Using the compiled data, Kootenay-based web development and GIS analytics company TruGIS built the research-based tool that organizes industry data into an interactive visual network. TruGiS’ Managing Director Colin Jaeck says the goal is to provide an accessible way to view and build grassroots supply chains.
“We knew we could help remove some of the fundamental barriers communities face when understanding local supply chains or implementing circular economy strategies by providing real examples,” explains Jaeck. “There needed to be a ‘bridging of silos’ — a collaboration between governments, industries, nonprofits, and companies of all sizes using a common platform.”
The result is a visual representation of how goods move into, within, and out of local industry sectors. Once populated, the regional model will be integrated into a growing national model to show the supply chain in a larger context.
“We're focusing on creating local bubbles, which hasn't really been done until now,” says Jaeck. “Essentially, we're trying to minimize the impact of external influences beyond our control such as inflation, political instability, and supply chain disruptions with proper planning made possible by these models.”
Take Fenix Advanced Materials for example, a company specializing in the manufacturing of ultra-high purity metals for use in the solar energy, telecommunications, and commercial markets. The clean technology company uses some of Teck's by-products to produce high purity metals. The goal is to facilitate other similar business partnerships, where waste can be diverted and value-added products created.

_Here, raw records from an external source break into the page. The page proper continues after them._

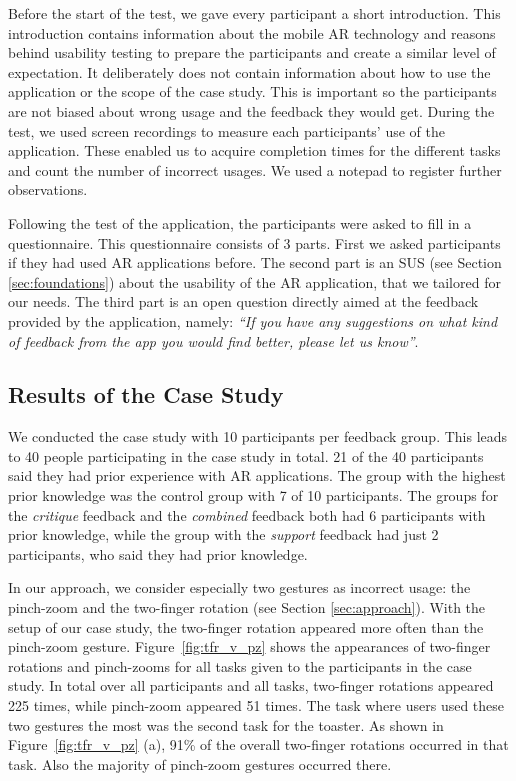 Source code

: \documentclass[manuscript]{acmart}
\begin{document}
			Before the start of the test, we gave every participant a short introduction. This introduction contains information about the mobile \ac{AR} technology and reasons behind usability testing to prepare the participants and create a similar level of expectation. It deliberately does not contain information about how to use the application or the scope of the case study. This is important so the participants are not biased about wrong usage and the feedback they would get. During the test, we used screen recordings to measure each participants' use of the application. These enabled us to acquire completion times for the different tasks and count the number of incorrect usages. We used a notepad to register further observations.

			Following the test of the application, the participants were asked to fill in a questionnaire. This questionnaire consists of 3 parts. First we asked participants if they had used \ac{AR} applications before. The second part is an \ac{SUS} (see Section \ref{sec:foundations}) about the usability of the \ac{AR} application, that we tailored for our needs. The third part is an open question directly aimed at the feedback provided by the application, namely: \emph{``If you have any suggestions on what kind of feedback from the app you would find better, please let us know''}.

		\subsection{Results of the Case Study}\label{ssec:results}
			We conducted the case study with 10 participants per feedback group. This leads to 40 people participating in the case study in total. 21 of the 40 participants said they had prior experience with \ac{AR} applications. The group with the highest prior knowledge was the control group with 7 of 10 participants. The groups for the \emph{critique} feedback and the \emph{combined} feedback both had 6 participants with prior knowledge, while the group with the \emph{support} feedback had just 2 participants, who said they had prior knowledge.

			In our approach, we consider especially two gestures as incorrect usage: the pinch-zoom and the two-finger rotation (see Section \ref{sec:approach}). With the setup of our case study, the two-finger rotation appeared more often than the pinch-zoom gesture. Figure~\ref{fig:tfr_v_pz} shows the appearances of two-finger rotations and pinch-zooms for all tasks given to the participants in the case study. In total over all participants and all tasks, two-finger rotations appeared 225 times, while pinch-zoom appeared 51 times. The task where users used these two gestures the most was the second task for the toaster. As shown in Figure~\ref{fig:tfr_v_pz} (a), 91\% of the overall two-finger rotations occurred in that task. Also the majority of pinch-zoom gestures occurred there.
\end{document}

“The West Kootenay Supply Chain model will be able to connect companies, reducing environmental impact, lowering production costs, and increasing competitive advantage for businesses,” says Jaeck. “It's an excellent research tool for finding new opportunities and connections.”
As more data is entered, the model has the capacity to further demonstrate a closed-loop circular economy, according to Metal Tech Alley Director Jacomien van Tonder. She invites organizations and businesses to enter their details into the intuitive model housed on the Metal Tech Alley website to help the region gain a more comprehensive understanding of the economy.
“Our intention is that this map will foster new development and strengthen the circular economy, especially in the battery manufacturing and recycling industry,” van Tonder says. “In the future, we'd like to explore whether this model can be linked with similar models in other areas, so that Metal Tech Alley continues to be a leader in forwarding the circular economy movement in Canada.”